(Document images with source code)
-- Opening Marker --

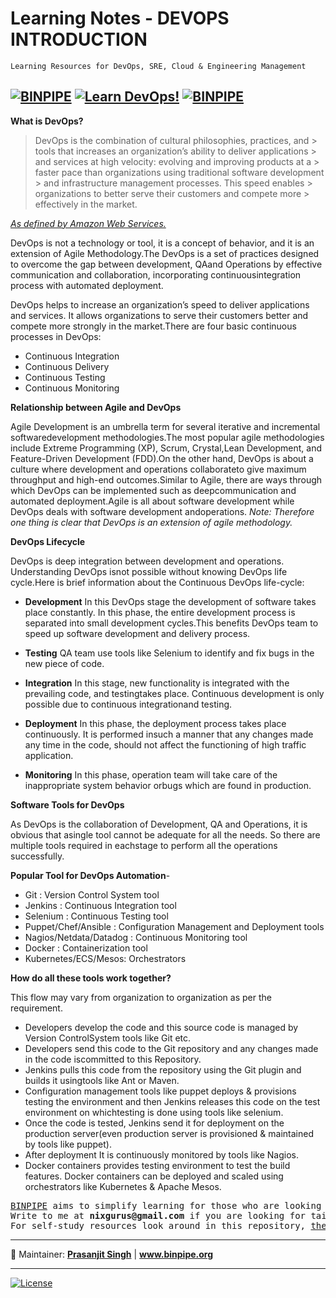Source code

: # Learning Notes - DEVOPS INTRODUCTION 

`Learning Resources for DevOps, SRE, Cloud & Engineering Management`

[![BINPIPE](https://img.shields.io/badge/BINPIPE-YouTube-red)](https://www.youtube.com/channel/UCPTgt4Wo0MAnuzNEEZlk90A)
[![Learn DevOps!](https://img.shields.io/badge/BINPIPE-Learn--DevOps-orange)](https://github.com/BINPIPE/resources/blob/master/devops-lesson-plans.md)
[![BINPIPE](https://img.shields.io/badge/Live--Classroom-blue)](https://forms.gle/tDJxDyj2nJyfsgsk7)
---



**What is DevOps?**

> DevOps is the combination of cultural philosophies, practices, and > tools that increases an organization’s ability to deliver applications > and services at high velocity: evolving and improving products at a > faster pace than organizations using traditional software development > and infrastructure management processes. This speed enables > organizations to better serve their customers and compete more > effectively in the market.

 [*As defined by Amazon Web Services.*](https://aws.amazon.com/devops/what-is-devops/)


DevOps is not a technology or tool, it is a concept of behavior, and it is an extension of Agile Methodology.The DevOps is a set of practices designed to overcome the gap between development, QAand Operations by effective communication and collaboration, incorporating continuousintegration process with automated deployment.

DevOps helps to increase an organization’s speed to deliver applications and services. It allows organizations to serve their customers better and compete more strongly in the market.There are four basic continuous processes in DevOps:

- Continuous Integration
- Continuous Delivery
- Continuous Testing
- Continuous Monitoring

**Relationship between Agile and DevOps**

Agile Development is an umbrella term for several iterative and incremental softwaredevelopment methodologies.The most popular agile methodologies include Extreme Programming (XP), Scrum, Crystal,Lean Development, and Feature-Driven Development (FDD).On the other hand, DevOps is about a culture where development and operations collaborateto give maximum throughput and high-end outcomes.Similar to Agile, there are ways through which DevOps can be implemented such as deepcommunication and automated deployment.Agile is all about software development while DevOps deals with software development andoperations. *Note: Therefore one thing is clear that DevOps is an extension of agile methodology.*

**DevOps Lifecycle**

DevOps is  deep integration between development and  operations. Understanding DevOps  isnot possible without knowing DevOps life cycle.Here is brief information about the Continuous DevOps life-cycle:

- **Development**
In this DevOps stage the development of software takes place constantly. In this phase,  the  entire  development  process  is  separated  into  small  development  cycles.This benefits DevOps team to  speed up software development and  delivery process.

- **Testing**
QA team use tools like Selenium to identify and  fix bugs in the new piece of code.

- **Integration**
In this stage, new functionality is integrated with the prevailing code, and testingtakes place. Continuous development is only possible due to continuous integrationand testing.

- **Deployment**
In this phase, the deployment process takes place continuously. It is performed insuch a manner that any changes made any time in the code, should not affect the functioning of high  traffic application.

- **Monitoring**
In this phase, operation team will take care of the inappropriate system behavior orbugs which are found  in production.

**Software Tools for DevOps**

As DevOps is the collaboration of Development, QA and Operations, it is obvious that asingle tool cannot be adequate for all the needs. So there are multiple tools required in eachstage to perform all the  operations successfully.

**Popular Tool for DevOps  Automation**-
- Git : Version Control System tool
- Jenkins : Continuous Integration tool
- Selenium : Continuous Testing tool
- Puppet/Chef/Ansible : Configuration Management and Deployment tools
- Nagios/Netdata/Datadog : Continuous Monitoring tool
- Docker : Containerization tool
- Kubernetes/ECS/Mesos: Orchestrators

**How do all these tools work  together?**

This flow may vary from organization to organization as per the  requirement.

- Developers develop the code and this source code is managed by Version ControlSystem tools like Git etc.
- Developers send this code to the Git repository and any changes made in the  code iscommitted to this Repository.
- Jenkins pulls this code from the repository using the Git plugin and builds it usingtools like Ant or Maven.
- Configuration management tools like puppet deploys & provisions testing the environment and then Jenkins releases this code on the test environment on whichtesting is done using tools like selenium.
- Once the code is tested, Jenkins send it for deployment on the production server(even production server is provisioned & maintained by tools like puppet).
- After deployment It is continuously monitored by tools like Nagios.
- Docker containers provides testing environment to test  the build features. Docker containers can be deployed and scaled using orchestrators like Kubernetes & Apache Mesos.





<pre>
<a href="https://www.binpipe.org">BINPIPE</a> aims to simplify learning for those who are looking to make a foothold in the industry. 
Write to me at <b>nixgurus@gmail.com</b> if you are looking for tailor-made training sessions. 
For self-study resources look around in this repository, <a href="https://www.binpipe.org/">the Binpipe Blog</a> and <a href="https://www.youtube.com/channel/UCPTgt4Wo0MAnuzNEEZlk90A">Youtube Channel</a>.
</pre>

___
:ledger: Maintainer: **[Prasanjit Singh](https://www.linkedin.com/in/prasanjit-singh)** | **www.binpipe.org**
___

[![License](https://img.shields.io/badge/License-Apache%202.0-blue.svg)](https://opensource.org/licenses/Apache-2.0)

-- Closing Marker --

*PROBLEM TO WORK ON*: Give back every record exactly, dropping its pictures.

*EXPECTED ANSWER*:
Source code

: # Learning Notes - DEVOPS INTRODUCTION 

`Learning Resources for DevOps, SRE, Cloud & Engineering Management`

[![BINPIPE](https://img.shields.io/badge/BINPIPE-YouTube-red)](https://www.youtube.com/channel/UCPTgt4Wo0MAnuzNEEZlk90A)
[![Learn DevOps!](https://img.shields.io/badge/BINPIPE-Learn--DevOps-orange)](https://github.com/BINPIPE/resources/blob/master/devops-lesson-plans.md)
[![BINPIPE](https://img.shields.io/badge/Live--Classroom-blue)](https://forms.gle/tDJxDyj2nJyfsgsk7)
---



**What is DevOps?**

> DevOps is the combination of cultural philosophies, practices, and > tools that increases an organization’s ability to deliver applications > and services at high velocity: evolving and improving products at a > faster pace than organizations using traditional software development > and infrastructure management processes. This speed enables > organizations to better serve their customers and compete more > effectively in the market.

 [*As defined by Amazon Web Services.*](https://aws.amazon.com/devops/what-is-devops/)


DevOps is not a technology or tool, it is a concept of behavior, and it is an extension of Agile Methodology.The DevOps is a set of practices designed to overcome the gap between development, QAand Operations by effective communication and collaboration, incorporating continuousintegration process with automated deployment.

DevOps helps to increase an organization’s speed to deliver applications and services. It allows organizations to serve their customers better and compete more strongly in the market.There are four basic continuous processes in DevOps:

- Continuous Integration
- Continuous Delivery
- Continuous Testing
- Continuous Monitoring

**Relationship between Agile and DevOps**

Agile Development is an umbrella term for several iterative and incremental softwaredevelopment methodologies.The most popular agile methodologies include Extreme Programming (XP), Scrum, Crystal,Lean Development, and Feature-Driven Development (FDD).On the other hand, DevOps is about a culture where development and operations collaborateto give maximum throughput and high-end outcomes.Similar to Agile, there are ways through which DevOps can be implemented such as deepcommunication and automated deployment.Agile is all about software development while DevOps deals with software development andoperations. *Note: Therefore one thing is clear that DevOps is an extension of agile methodology.*

**DevOps Lifecycle**

DevOps is  deep integration between development and  operations. Understanding DevOps  isnot possible without knowing DevOps life cycle.Here is brief information about the Continuous DevOps life-cycle:

- **Development**
In this DevOps stage the development of software takes place constantly. In this phase,  the  entire  development  process  is  separated  into  small  development  cycles.This benefits DevOps team to  speed up software development and  delivery process.

- **Testing**
QA team use tools like Selenium to identify and  fix bugs in the new piece of code.

- **Integration**
In this stage, new functionality is integrated with the prevailing code, and testingtakes place. Continuous development is only possible due to continuous integrationand testing.

- **Deployment**
In this phase, the deployment process takes place continuously. It is performed insuch a manner that any changes made any time in the code, should not affect the functioning of high  traffic application.

- **Monitoring**
In this phase, operation team will take care of the inappropriate system behavior orbugs which are found  in production.

**Software Tools for DevOps**

As DevOps is the collaboration of Development, QA and Operations, it is obvious that asingle tool cannot be adequate for all the needs. So there are multiple tools required in eachstage to perform all the  operations successfully.

**Popular Tool for DevOps  Automation**-
- Git : Version Control System tool
- Jenkins : Continuous Integration tool
- Selenium : Continuous Testing tool
- Puppet/Chef/Ansible : Configuration Management and Deployment tools
- Nagios/Netdata/Datadog : Continuous Monitoring tool
- Docker : Containerization tool
- Kubernetes/ECS/Mesos: Orchestrators

**How do all these tools work  together?**

This flow may vary from organization to organization as per the  requirement.

- Developers develop the code and this source code is managed by Version ControlSystem tools like Git etc.
- Developers send this code to the Git repository and any changes made in the  code iscommitted to this Repository.
- Jenkins pulls this code from the repository using the Git plugin and builds it usingtools like Ant or Maven.
- Configuration management tools like puppet deploys & provisions testing the environment and then Jenkins releases this code on the test environment on whichtesting is done using tools like selenium.
- Once the code is tested, Jenkins send it for deployment on the production server(even production server is provisioned & maintained by tools like puppet).
- After deployment It is continuously monitored by tools like Nagios.
- Docker containers provides testing environment to test  the build features. Docker containers can be deployed and scaled using orchestrators like Kubernetes & Apache Mesos.





<pre>
<a href="https://www.binpipe.org">BINPIPE</a> aims to simplify learning for those who are looking to make a foothold in the industry. 
Write to me at <b>nixgurus@gmail.com</b> if you are looking for tailor-made training sessions. 
For self-study resources look around in this repository, <a href="https://www.binpipe.org/">the Binpipe Blog</a> and <a href="https://www.youtube.com/channel/UCPTgt4Wo0MAnuzNEEZlk90A">Youtube Channel</a>.
</pre>

___
:ledger: Maintainer: **[Prasanjit Singh](https://www.linkedin.com/in/prasanjit-singh)** | **www.binpipe.org**
___

[![License](https://img.shields.io/badge/License-Apache%202.0-blue.svg)](https://opensource.org/licenses/Apache-2.0)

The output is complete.